A los griegos las cruces no les parecían interesantes, y menos todavía graciosas. En Grecia no sobraban árboles, y era más económico clavar directamente a la pared, o a una roca. En cambio la comedia latina saca partido de la crucifixión y sus accesorias (azotes y demás), porque es en este escenario donde los esclavos, ya familiarizados con el suplicio, sazonan sus chácharas. Sobre todo en Plauto.
Flagelación
Esta sí que era romana de pura cepa: el haz de varas atadas con el hacha, emblema de los lictores. Otro pasaje célebre en las aulas de latín era de Cicerón, cuando recuerda que «la ley Porcia apartó las varas del cuerpo de todo ciudadano, pero este hombre misericordioso nos devolvió los flagelos». La ironía iba enfilada contra Tito Labieno, lugarteniente de César en las Galias, y trásfuga al partido de Pompeyo.

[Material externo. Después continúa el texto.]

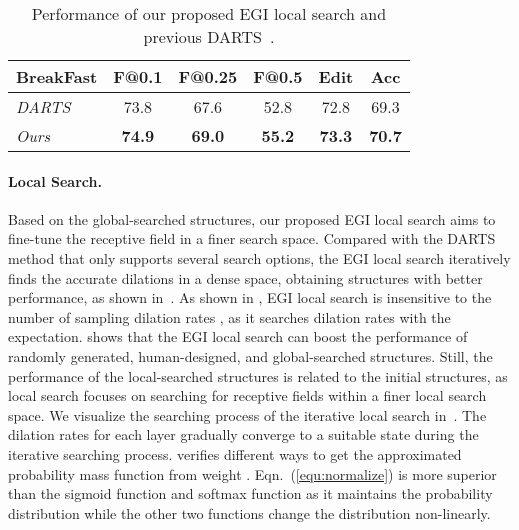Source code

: \documentclass[final]{cvpr}
\renewcommand{\eqref}[1]{Eqn.~(\ref{#1})}
\newcommand{\myPara}[1]{\vspace{-.12in}\paragraph{#1}}
\newcommand{\tbf}[1]{\textbf{#1}}
\begin{document}
\begin{table}[t]
   \small
   \centering 
   \setlength{\tabcolsep}{2.5mm}
   \begin{tabular}{lccccc}  \toprule
   \tbf{BreakFast} 
   & F@0.1 & F@0.25 & F@0.5 & Edit  & Acc \\
   \midrule
   \textsl{DARTS}
   & 73.8 & 67.6 & 52.8 & 72.8 & 69.3  \\
   \textsl{Ours}
   & \tbf{74.9} & \tbf{69.0} & \tbf{55.2} & \tbf{73.3} & \tbf{70.7} \\
   \bottomrule 
   \end{tabular}
   \vspace{2pt}
   \caption{Performance of our proposed EGI local search and previous DARTS~\cite{liu2019darts}.} 
   \vspace{-10pt}
   \label{tab:ablation_das}
\end{table}




\myPara{Local Search.}
Based on the global-searched structures, our proposed EGI local search aims to fine-tune the receptive field in a 
finer search space. Compared with the DARTS~\cite{liu2019darts} method that only supports several search options, 
the EGI local search iteratively finds the accurate dilations in a dense space,
obtaining structures with better performance, as shown in~.
As shown in ,
EGI local search is insensitive to the number of sampling dilation rates ,
as it searches dilation rates with the expectation.
 shows that the EGI local search 
can boost the performance of randomly generated, human-designed, and global-searched structures.
Still, the performance of the local-searched structures is related to the initial structures,
as local search focuses on searching for receptive fields within a finer local search space.
We visualize the searching process of the iterative local search in~.
The dilation rates for each layer gradually converge to a suitable state during the iterative searching process.
 verifies different ways to get the approximated probability mass function 
 from
weight . \eqref{equ:normalize} is more superior than the sigmoid function and softmax function
as it maintains the probability distribution while the other two functions change the distribution non-linearly.
\end{document}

Ciertamente a Labieno ni le pasó por la cabeza crucificar a hombres libres, como pretende nuestro Lipsio. Sin embargo, el texto le da pie para un sabroso comentario sobre la distinción entre azotes y azotes, entre varas y flagelos. Distinción muy real, como demuestra la película de Mel Gibson. Si el castigo con varas o vergas era duro, una flagelación a modo podía ser mortal.
Gracias a los romanos, la pena de azotes se hizo preludio casi obligado de la crucifixión. Así el judío Filón registra una masiva de judíos en Alejandría, «previamente flagelados en el teatro».
Flagelación viene de flagellum (flagelo), diminutivo cariñoso del flagrum, el látigo de colas de diferentes materiales. En esto, la cordelería hispana tuvo su fama, cuando el adjetivo ‘ibérico’ era marca de calidad en rebenques, mucho antes que en jamones y embuchados. Testigo Horacio, cuando apostrofa a Sexto Menas, liberto de Pompeyo y nuevo rico (Oda 4):
Ibericis peruste funibus latus
Tú, el de lomo achicharrado
por ibéricos cordeles
(Nada de ‘penca ibera’, como tradujo Javier de Burgos. Y aunque hoy el género botánico Leucea se refiera a coníferas, para Estrabón (3, 4, 7) era una especie de esparto u otra planta cordelera típica de España.)
El instrumento asociado a la crucifixión era más bien el flagelo, que podía incluir ingenios diabólicos, como tabas y otras piezas duras incrustadas (flagelo talar), incluso en rosario o cadena (flagelo catenado). Con éstos se sacudían, según Apuleyo, los eunucos flagelantes de la Gran Diosa, muchos siglos antes que nuestro ‘picaos’ riojanos.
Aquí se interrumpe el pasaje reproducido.